The new 7-inch tablet from Amazon. Source: Amazon

Amazon announced six new devices earlier this month -- two versions of Fire TV and four tablets. All of them are based around selling more Amazon Prime subscriptions and Kindle ebooks, which will offset the low prices of all these devices. However, there's one way to get the new 7-inch tablet for even less than Amazon's regular $50 price point.

If you buy five, the sixth one's free.

Outside of families with quadruplets and uncle's without a desire to personalize Christmas presents, there isn't much consumer demand for bulk purchases of low-end tablets. Enterprises, meanwhile, require a bit more computing power than what the new Fire tablet delivers. But schools may be the prime audience for Amazon's bulk purchase option.

A $7 billion computer market

Last year, the market for desktops, laptops, and tablets in U.S. schools totaled $7 billion, according research firm IDC. That market is dominated by Microsoft , Apple , and, more recently, Google .

Google's Chromebooks have come on strong over the last couple of years, taking share away from both Microsoft and Apple. The key strength of Chromebooks is that they're very low cost, available for as little as $169. Microsoft has responded by partnering with OEMs to produce low-cost Windows machines and reducing the licensing cost of Windows.

Indeed, cost is a major concern to schools, but there's still strong demand for tablets. The iPad, in particular, has sold well in schools. In 2013, Apple sold 2.9 million iPads to schools, but that number fell to 2.7 million units last year. Still, iPads accounted for over 20% of all computing devices shipped to schools in 2014, and the sales decline is in line with total iPad sales.

With the new Fire tablet, Amazon is combining the format schools have shown a demand for with a price point that's well within their budget. Considering you can get six Fire tablets for less than the price of the least expensive iPad model, Amazon could find a niche in the education market.

The opportunity

The opportunity for Amazon in the education market isn't something it can immediately realize. Even if it sold 3 million Fire tablet units to schools next year, that would only account for about $125 million in revenue from hardware sales. And that's extremely low-margin revenue. To put that in perspective, Amazon probably generated $125 million in sales this morning alone.

The real opportunity is to establish stronger relationships with both schools and students, and get them to use Amazon's digital products like Instant Video, Prime Music, app sales, and the Kindle book store. Those are products that scale, and that's what Amazon does best.

Additionally, it presents the opportunity for Amazon to foster a relationship with a young audience. Amazon is investing heavily in kids programming for Prime Instant Video, kids apps, and children's books, and it has a version of the new Fire tablets designed for kids. If kids are used to having Amazon's media at school, it could influence parents' decisions when it comes to subscribing to Amazon Prime.

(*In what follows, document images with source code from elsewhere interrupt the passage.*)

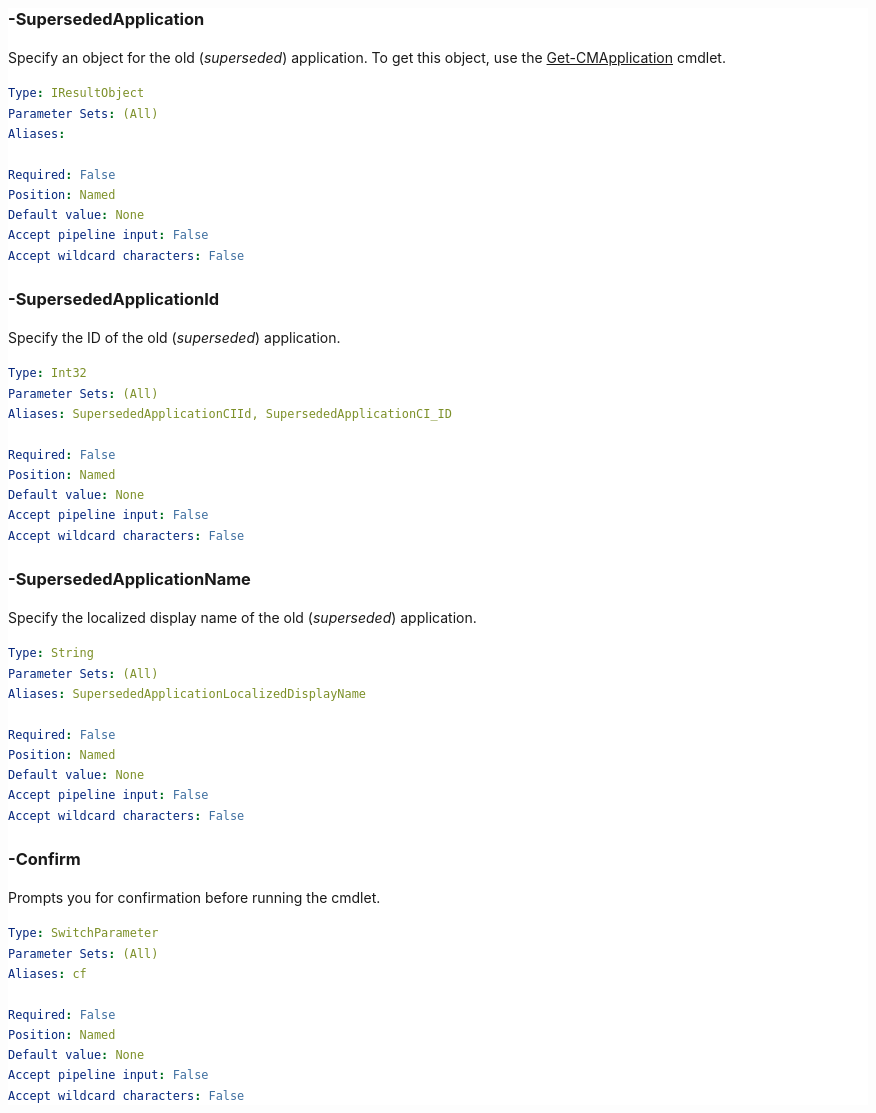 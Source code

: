 ### -SupersededApplication

Specify an object for the old (_superseded_) application. To get this object, use the [Get-CMApplication](Get-CMApplication.md) cmdlet.

```yaml
Type: IResultObject
Parameter Sets: (All)
Aliases:

Required: False
Position: Named
Default value: None
Accept pipeline input: False
Accept wildcard characters: False
```

### -SupersededApplicationId

Specify the ID of the old (_superseded_) application.

```yaml
Type: Int32
Parameter Sets: (All)
Aliases: SupersededApplicationCIId, SupersededApplicationCI_ID

Required: False
Position: Named
Default value: None
Accept pipeline input: False
Accept wildcard characters: False
```

### -SupersededApplicationName

Specify the localized display name of the old (_superseded_) application.

```yaml
Type: String
Parameter Sets: (All)
Aliases: SupersededApplicationLocalizedDisplayName

Required: False
Position: Named
Default value: None
Accept pipeline input: False
Accept wildcard characters: False
```

### -Confirm

Prompts you for confirmation before running the cmdlet.

```yaml
Type: SwitchParameter
Parameter Sets: (All)
Aliases: cf

Required: False
Position: Named
Default value: None
Accept pipeline input: False
Accept wildcard characters: False
```
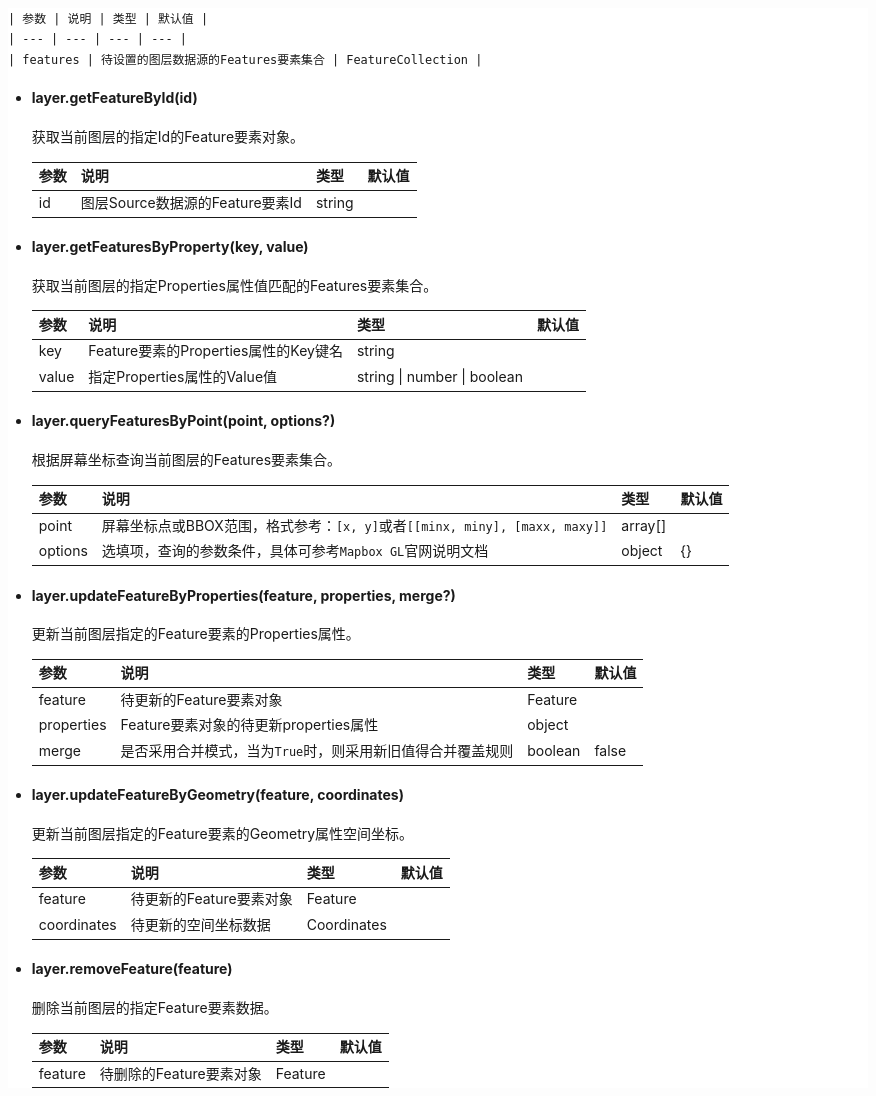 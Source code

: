 	| 参数 | 说明 | 类型 | 默认值 |
	| --- | --- | --- | --- |
	| features | 待设置的图层数据源的Features要素集合 | FeatureCollection |

- #### layer.getFeatureById(id)
  获取当前图层的指定Id的Feature要素对象。

	| 参数 | 说明 | 类型 | 默认值 |
	| --- | --- | --- | --- |
	| id | 图层Source数据源的Feature要素Id | string |

- #### layer.getFeaturesByProperty(key, value)
  获取当前图层的指定Properties属性值匹配的Features要素集合。

	| 参数 | 说明 | 类型 | 默认值 |
	| --- | --- | --- | --- |
	| key | Feature要素的Properties属性的Key键名 | string |
	| value | 指定Properties属性的Value值 | string \| number \| boolean |

- #### layer.queryFeaturesByPoint(point, options?)
  根据屏幕坐标查询当前图层的Features要素集合。

	| 参数 | 说明 | 类型 | 默认值 |
	| --- | --- | --- | --- |
	| point | 屏幕坐标点或BBOX范围，格式参考：`[x, y]`或者`[[minx, miny], [maxx, maxy]]` | array[] |
	| options | 选填项，查询的参数条件，具体可参考`Mapbox GL`官网说明文档 | object | {} |

- #### layer.updateFeatureByProperties(feature, properties, merge?)
  更新当前图层指定的Feature要素的Properties属性。

	| 参数 | 说明 | 类型 | 默认值 |
	| --- | --- | --- | --- |
	| feature | 待更新的Feature要素对象 | Feature |
	| properties | Feature要素对象的待更新properties属性 | object |
	| merge | 是否采用合并模式，当为`True`时，则采用新旧值得合并覆盖规则 | boolean| false |

- #### layer.updateFeatureByGeometry(feature, coordinates)
  更新当前图层指定的Feature要素的Geometry属性空间坐标。

	| 参数 | 说明 | 类型 | 默认值 |
	| --- | --- | --- | --- |
	| feature | 待更新的Feature要素对象 | Feature |
	| coordinates | 待更新的空间坐标数据 | Coordinates |

- #### layer.removeFeature(feature)
  删除当前图层的指定Feature要素数据。

	| 参数 | 说明 | 类型 | 默认值 |
	| --- | --- | --- | --- |
	| feature | 待删除的Feature要素对象 | Feature |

Amazon Prime subscriptions are the real opportunity for Amazon -- just as with all its device sales. Amazon Prime subscribers buy more stuff from Amazon, allowing Amazon to make a significant profit on most subscribers despite footing the bill for two-day shipping on all orders. Getting its foot in the door with kids and the education market is another way for Amazon to build its growing base of Amazon Prime subscribers.

The next billion-dollar iSecret

The world's biggest tech company forgot to show you something at its recent event, but a few Wall Street analysts and the Fool didn't miss a beat: There's a small company that's powering their brand-new gadgets and the coming revolution in technology. And we think its stock price has nearly unlimited room to run for early in-the-know investors! To be one of them, just click here .

The article Who's Buying Six-Packs of Amazon's $50 Tablet? originally appeared on

Adam Levy owns shares of AMZN and AAPL. The Motley Fool owns and recommends AMZN, GOOG, GOOGL, and AAPL. The Motley Fool owns shares of MSFT. Try any of our Foolish newsletter services free for 30 days . We Fools may not all hold the same opinions, but we all believe that considering a diverse range of insights makes us better investors. The Motley Fool has a disclosure policy .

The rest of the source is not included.